Güvenli bir web sunucusu ve ortak geliştirme için, dosya izinlerinden daha fazlası vardır:

  • Her site için ayrı bir kullanıcıya sahip olmak, yani kullanan tüm sitelere hizmet vermemek www-data. Bu önemlidir, çünkü günümüzde Apache nadiren yalnızca statik içerik dosyaları sunmakta, ancak dinamik web siteleri işletmektedir . Bu cevap en yaygın sunucu sitesi dili olduğu için PHP'ye odaklanır , ancak aynı ilkeler diğerleri için de geçerlidir.

    Tek bir sitede güvenlik sorununuz varsa, aynı kullanıcı olarak çalışan her siteye yayılabilir. Bir saldırgan, veritabanı oturum açma bilgileri dahil olmak üzere kullanıcının gördüğü her şeyi görebilir ve kullanıcının yazma izni olan her siteyi değiştirebilir.

  • Kullanım SSH Dosya Aktarım Protokolü (SFTP).

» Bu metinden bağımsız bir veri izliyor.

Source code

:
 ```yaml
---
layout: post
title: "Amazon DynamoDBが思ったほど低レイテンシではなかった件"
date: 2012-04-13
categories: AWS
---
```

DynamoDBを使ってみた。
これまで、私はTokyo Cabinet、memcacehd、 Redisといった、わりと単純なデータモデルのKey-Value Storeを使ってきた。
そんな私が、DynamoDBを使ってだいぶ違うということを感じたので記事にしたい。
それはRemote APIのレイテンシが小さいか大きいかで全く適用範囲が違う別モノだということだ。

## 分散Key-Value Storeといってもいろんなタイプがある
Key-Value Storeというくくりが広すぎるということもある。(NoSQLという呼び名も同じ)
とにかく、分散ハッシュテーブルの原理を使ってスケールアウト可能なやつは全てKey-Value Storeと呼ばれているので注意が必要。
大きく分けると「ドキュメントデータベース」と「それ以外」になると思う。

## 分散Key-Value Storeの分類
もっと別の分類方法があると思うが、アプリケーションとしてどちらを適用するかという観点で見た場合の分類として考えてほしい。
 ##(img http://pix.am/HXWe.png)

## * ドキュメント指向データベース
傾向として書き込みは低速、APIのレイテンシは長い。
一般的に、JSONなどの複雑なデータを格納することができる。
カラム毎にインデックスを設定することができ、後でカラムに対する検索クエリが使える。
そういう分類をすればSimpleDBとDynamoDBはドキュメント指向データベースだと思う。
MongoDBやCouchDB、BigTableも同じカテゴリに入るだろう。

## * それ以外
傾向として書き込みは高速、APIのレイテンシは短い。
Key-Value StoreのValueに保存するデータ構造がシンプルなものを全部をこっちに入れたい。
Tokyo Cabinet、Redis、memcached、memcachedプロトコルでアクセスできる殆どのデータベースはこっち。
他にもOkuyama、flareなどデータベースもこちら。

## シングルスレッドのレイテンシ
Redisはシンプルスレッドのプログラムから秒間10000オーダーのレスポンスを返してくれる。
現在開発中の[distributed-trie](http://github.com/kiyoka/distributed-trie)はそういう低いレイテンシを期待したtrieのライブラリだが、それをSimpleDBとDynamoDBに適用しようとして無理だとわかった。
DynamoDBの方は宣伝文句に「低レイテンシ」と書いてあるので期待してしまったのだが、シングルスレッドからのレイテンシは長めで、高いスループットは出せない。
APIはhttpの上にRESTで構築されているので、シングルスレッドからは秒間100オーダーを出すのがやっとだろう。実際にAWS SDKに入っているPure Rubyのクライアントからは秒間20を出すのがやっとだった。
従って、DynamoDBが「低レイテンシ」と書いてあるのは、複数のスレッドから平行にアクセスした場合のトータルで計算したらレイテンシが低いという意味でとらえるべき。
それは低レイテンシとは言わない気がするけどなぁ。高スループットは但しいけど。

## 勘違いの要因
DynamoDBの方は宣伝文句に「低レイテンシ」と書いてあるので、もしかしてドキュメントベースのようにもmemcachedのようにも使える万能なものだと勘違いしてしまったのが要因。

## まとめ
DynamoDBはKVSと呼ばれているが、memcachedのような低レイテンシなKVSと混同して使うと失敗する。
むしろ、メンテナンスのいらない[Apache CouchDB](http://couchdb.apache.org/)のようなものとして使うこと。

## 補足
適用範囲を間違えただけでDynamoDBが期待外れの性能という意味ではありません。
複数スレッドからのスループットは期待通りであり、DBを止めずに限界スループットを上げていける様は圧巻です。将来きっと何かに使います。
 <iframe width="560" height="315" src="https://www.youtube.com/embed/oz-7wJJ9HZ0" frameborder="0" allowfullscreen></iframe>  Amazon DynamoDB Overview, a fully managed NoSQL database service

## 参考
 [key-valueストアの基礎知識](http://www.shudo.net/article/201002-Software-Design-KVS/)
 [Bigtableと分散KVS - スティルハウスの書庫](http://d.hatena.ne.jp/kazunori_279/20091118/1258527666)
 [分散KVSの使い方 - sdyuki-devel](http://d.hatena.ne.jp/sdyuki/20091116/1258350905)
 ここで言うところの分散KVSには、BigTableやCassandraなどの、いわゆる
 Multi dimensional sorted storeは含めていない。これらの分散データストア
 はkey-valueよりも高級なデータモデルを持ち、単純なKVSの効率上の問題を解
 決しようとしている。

FTP kullanımı güvenlik nedeniyle terk edilmek zorunda kalırken (hem şifreleri hem de içeriği düz metin olarak gönderdiği için), güvenli yerine SFTP'nin işbirlikçi web geliştirme için mükemmel bir çözüm olan bir özelliği vardır.

    Siteleri ve site başına bir kullanıcıyı izole ettikten sonra, web geliştiricilerinize erişim sağlamanız gerekir, bu sorunun neyle ilgili olduğu. Onlara bu site kullanıcılarının şifrelerini vermek yerine - veya kişisel kullanıcı hesaplarını başlangıçta önerildiği şekilde kullanarak site dosyalarına erişim - giriş yapmak için SSH anahtarlarını kullanabilirsiniz .

    Her geliştirici keypair üretebilir ve özel anahtarı gizli tutabilir. Ardından, ~/.ssh/authorized_keysgeliştiricinin üzerinde çalıştığı her web sitesi kullanıcı hesabı için ortak anahtar dosyaya eklenir . Bu şifreleri ve girişleri yönetmek için birçok avantaja sahiptir:

    • Her geliştirici, site başına kullanıcı düzenlemesiyle ilgili tüm şifreleri hatırlama veya saklama yükü olmadan herhangi bir sayıda web sitesine erişebilir.

    • Birisi şirketten her çıktığında şifreleri değiştirmeye ve paylaşmaya gerek yoktur.

    • Çok güçlü şifreler kullanabilir veya tamamen şifre tabanlı girişleri devre dışı bırakabilirsiniz.

  • PHP-FPM kullanın . PHP'yi kullanıcı olarak çalıştırmak için geçerli yaklaşım budur. Her kullanıcı için yeni bir havuz oluşturun, yani her site için bir havuz. Tek bir sitenin ne kadar kaynak tüketebileceğini de belirtebileceğiniz gibi, hem güvenlik hem de performans açısından en iyisidir.

    Bakınız, bkz. NeverEndingSecurity's Run php-fpm'yi ayrı bir kullanıcı / kullanıcı kimliği ve linux'ta gruplandırın . HowtoForge'ın Ubuntu 16.04'te Apache ile PHP-FPM Kullanması , sunucuda tek bir FPM soketi kullanılmasına rehberlik eden, kullanıcı ayrımı yoluyla güvenliği arttırmak için PHP-FPM kullanmayan öğreticiler var .

Esa Jokinen
kaynak
Sitemizi kullandığınızda şunları okuyup anladığınızı kabul etmiş olursunuz: Çerez Politikası ve Gizlilik Politikası.
Licensed under cc by-sa 3.0 with attribution required.